After dinner, I figured I should reinstall the alarm. I pulled up a chair and started climbing. As I did, the cats rushed out of hiding to see what I was doing and the fire alarm chirped once again. I saw them have a moment of revelation – they now knew exactly where the frightening noise was coming from. What was worse though, is that I was climbing towards it.

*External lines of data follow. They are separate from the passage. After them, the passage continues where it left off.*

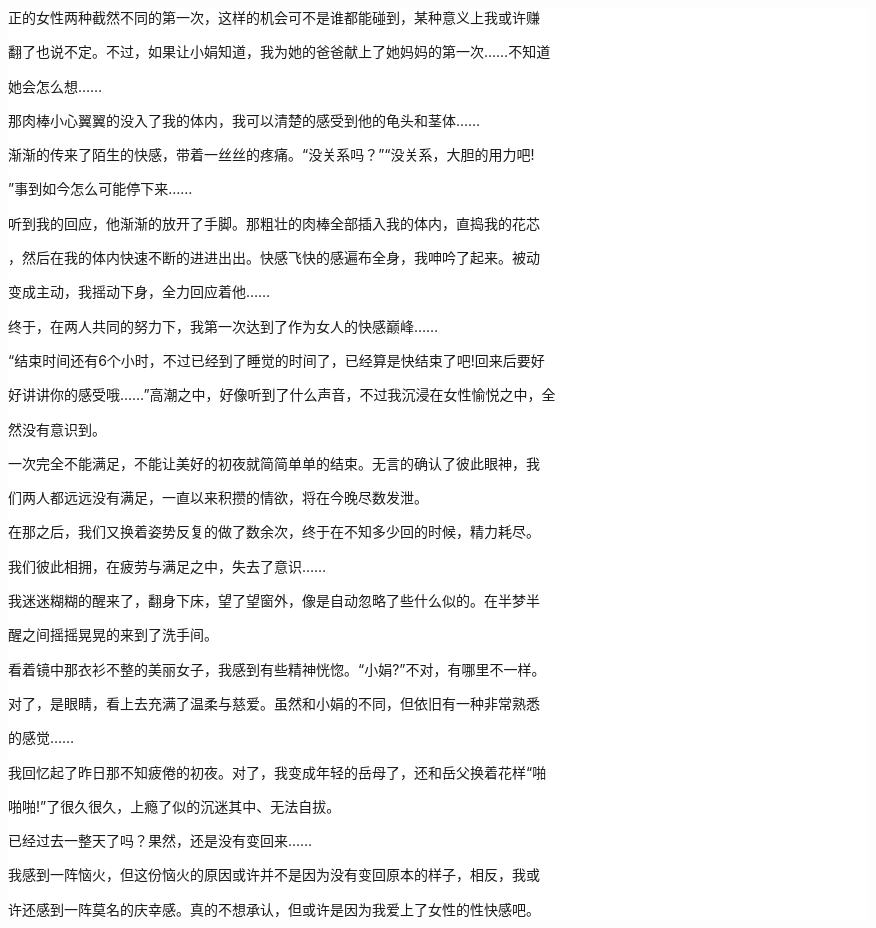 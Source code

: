 正的女性两种截然不同的第一次，这样的机会可不是谁都能碰到，某种意义上我或许赚

翻了也说不定。不过，如果让小娟知道，我为她的爸爸献上了她妈妈的第一次……不知道

她会怎么想……



那肉棒小心翼翼的没入了我的体内，我可以清楚的感受到他的龟头和茎体……



渐渐的传来了陌生的快感，带着一丝丝的疼痛。“没关系吗？”“没关系，大胆的用力吧!

”事到如今怎么可能停下来……



听到我的回应，他渐渐的放开了手脚。那粗壮的肉棒全部插入我的体内，直捣我的花芯

，然后在我的体内快速不断的进进出出。快感飞快的感遍布全身，我呻吟了起来。被动

变成主动，我摇动下身，全力回应着他……

终于，在两人共同的努力下，我第一次达到了作为女人的快感巅峰……



“结束时间还有6个小时，不过已经到了睡觉的时间了，已经算是快结束了吧!回来后要好

好讲讲你的感受哦……”高潮之中，好像听到了什么声音，不过我沉浸在女性愉悦之中，全

然没有意识到。

一次完全不能满足，不能让美好的初夜就简简单单的结束。无言的确认了彼此眼神，我

们两人都远远没有满足，一直以来积攒的情欲，将在今晚尽数发泄。



在那之后，我们又换着姿势反复的做了数余次，终于在不知多少回的时候，精力耗尽。

我们彼此相拥，在疲劳与满足之中，失去了意识……





我迷迷糊糊的醒来了，翻身下床，望了望窗外，像是自动忽略了些什么似的。在半梦半

醒之间摇摇晃晃的来到了洗手间。

看着镜中那衣衫不整的美丽女子，我感到有些精神恍惚。“小娟?”不对，有哪里不一样。

对了，是眼睛，看上去充满了温柔与慈爱。虽然和小娟的不同，但依旧有一种非常熟悉

的感觉……



我回忆起了昨日那不知疲倦的初夜。对了，我变成年轻的岳母了，还和岳父换着花样“啪

啪啪!”了很久很久，上瘾了似的沉迷其中、无法自拔。



已经过去一整天了吗？果然，还是没有变回来……

我感到一阵恼火，但这份恼火的原因或许并不是因为没有变回原本的样子，相反，我或

许还感到一阵莫名的庆幸感。真的不想承认，但或许是因为我爱上了女性的性快感吧。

Clearly, such a big noise for such a small animal suggested that the alarm was unfamiliar and potentially dangerous. Now these cats are very vocal as is, but when I climbed onto the chair and reached for the alarm, they started making a loud whirring noise that I’ve never heard them making before. Both of them. At the same time. I turned around to see them standing at the base of the chair staring up at me. I was shocked what I saw. They were worried for me, I would swear. These two adorable little creatures were desperately trying to warn me of the danger at hand. They were genuinely concerned about my well-being and that in some sense relayed to me compassion. Again, maybe I am attributing more to them than they are capable of, but that moment was incredibly touching to me. Standing on the chair watching them worry really sort of shook me.
Of course I replaced the batteries and the night when on as usually, but I still haven’t gotten past their reaction. I felt strangely funny that these animals, while not human, view me as an important part of their life – enough to warn me of danger as if I was another cat. It reminded me, rather starkly, that I also should be approaching the world around me with this sort of compassion and care. The small things, the little beeping noises, should not be ignored. I have to live my life with powerful love on a daily basis. Life can be a struggle against monotony at times, but it is small reminders like this that help me to step out of the boring and truly experience each day.